Print every line from the start of the data, and when you reach the line with "1. WHEN generating", include it and stop. Pictures are not part of the copy.

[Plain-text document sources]
# # # # # # #

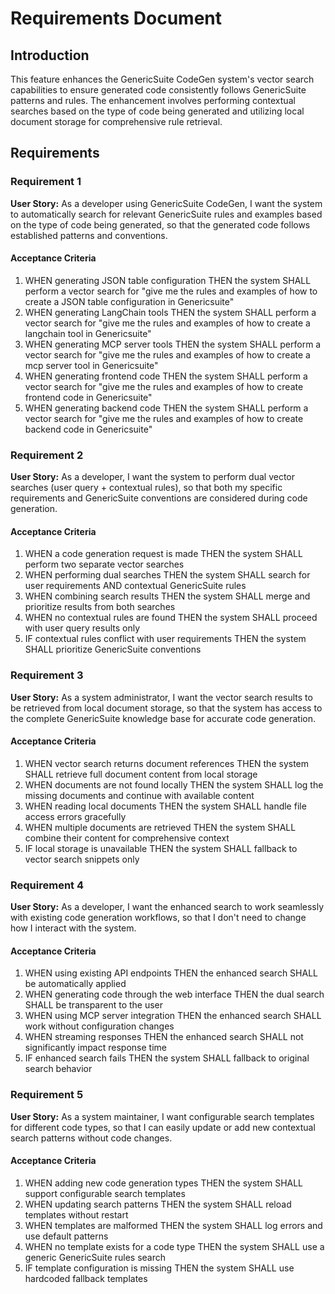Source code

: # Requirements Document

## Introduction

This feature enhances the GenericSuite CodeGen system's vector search capabilities to ensure generated code consistently follows GenericSuite patterns and rules. The enhancement involves performing contextual searches based on the type of code being generated and utilizing local document storage for comprehensive rule retrieval.

## Requirements

### Requirement 1

**User Story:** As a developer using GenericSuite CodeGen, I want the system to automatically search for relevant GenericSuite rules and examples based on the type of code being generated, so that the generated code follows established patterns and conventions.

#### Acceptance Criteria

1. WHEN generating JSON table configuration THEN the system SHALL perform a vector search for "give me the rules and examples of how to create a JSON table configuration in Genericsuite"
2. WHEN generating LangChain tools THEN the system SHALL perform a vector search for "give me the rules and examples of how to create a langchain tool in Genericsuite"
3. WHEN generating MCP server tools THEN the system SHALL perform a vector search for "give me the rules and examples of how to create a mcp server tool in Genericsuite"
4. WHEN generating frontend code THEN the system SHALL perform a vector search for "give me the rules and examples of how to create frontend code in Genericsuite"
5. WHEN generating backend code THEN the system SHALL perform a vector search for "give me the rules and examples of how to create backend code in Genericsuite"

### Requirement 2

**User Story:** As a developer, I want the system to perform dual vector searches (user query + contextual rules), so that both my specific requirements and GenericSuite conventions are considered during code generation.

#### Acceptance Criteria

1. WHEN a code generation request is made THEN the system SHALL perform two separate vector searches
2. WHEN performing dual searches THEN the system SHALL search for user requirements AND contextual GenericSuite rules
3. WHEN combining search results THEN the system SHALL merge and prioritize results from both searches
4. WHEN no contextual rules are found THEN the system SHALL proceed with user query results only
5. IF contextual rules conflict with user requirements THEN the system SHALL prioritize GenericSuite conventions

### Requirement 3

**User Story:** As a system administrator, I want the vector search results to be retrieved from local document storage, so that the system has access to the complete GenericSuite knowledge base for accurate code generation.

#### Acceptance Criteria

1. WHEN vector search returns document references THEN the system SHALL retrieve full document content from local storage
2. WHEN documents are not found locally THEN the system SHALL log the missing documents and continue with available content
3. WHEN reading local documents THEN the system SHALL handle file access errors gracefully
4. WHEN multiple documents are retrieved THEN the system SHALL combine their content for comprehensive context
5. IF local storage is unavailable THEN the system SHALL fallback to vector search snippets only

### Requirement 4

**User Story:** As a developer, I want the enhanced search to work seamlessly with existing code generation workflows, so that I don't need to change how I interact with the system.

#### Acceptance Criteria

1. WHEN using existing API endpoints THEN the enhanced search SHALL be automatically applied
2. WHEN generating code through the web interface THEN the dual search SHALL be transparent to the user
3. WHEN using MCP server integration THEN the enhanced search SHALL work without configuration changes
4. WHEN streaming responses THEN the enhanced search SHALL not significantly impact response time
5. IF enhanced search fails THEN the system SHALL fallback to original search behavior

### Requirement 5

**User Story:** As a system maintainer, I want configurable search templates for different code types, so that I can easily update or add new contextual search patterns without code changes.

#### Acceptance Criteria

1. WHEN adding new code generation types THEN the system SHALL support configurable search templates
2. WHEN updating search patterns THEN the system SHALL reload templates without restart
3. WHEN templates are malformed THEN the system SHALL log errors and use default patterns
4. WHEN no template exists for a code type THEN the system SHALL use a generic GenericSuite rules search
5. IF template configuration is missing THEN the system SHALL use hardcoded fallback templates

# # # # # # #

**EXERCISE OUTPUT**.
Source code

: # Requirements Document

## Introduction

This feature enhances the GenericSuite CodeGen system's vector search capabilities to ensure generated code consistently follows GenericSuite patterns and rules. The enhancement involves performing contextual searches based on the type of code being generated and utilizing local document storage for comprehensive rule retrieval.

## Requirements

### Requirement 1

**User Story:** As a developer using GenericSuite CodeGen, I want the system to automatically search for relevant GenericSuite rules and examples based on the type of code being generated, so that the generated code follows established patterns and conventions.

#### Acceptance Criteria

1. WHEN generating JSON table configuration THEN the system SHALL perform a vector search for "give me the rules and examples of how to create a JSON table configuration in Genericsuite"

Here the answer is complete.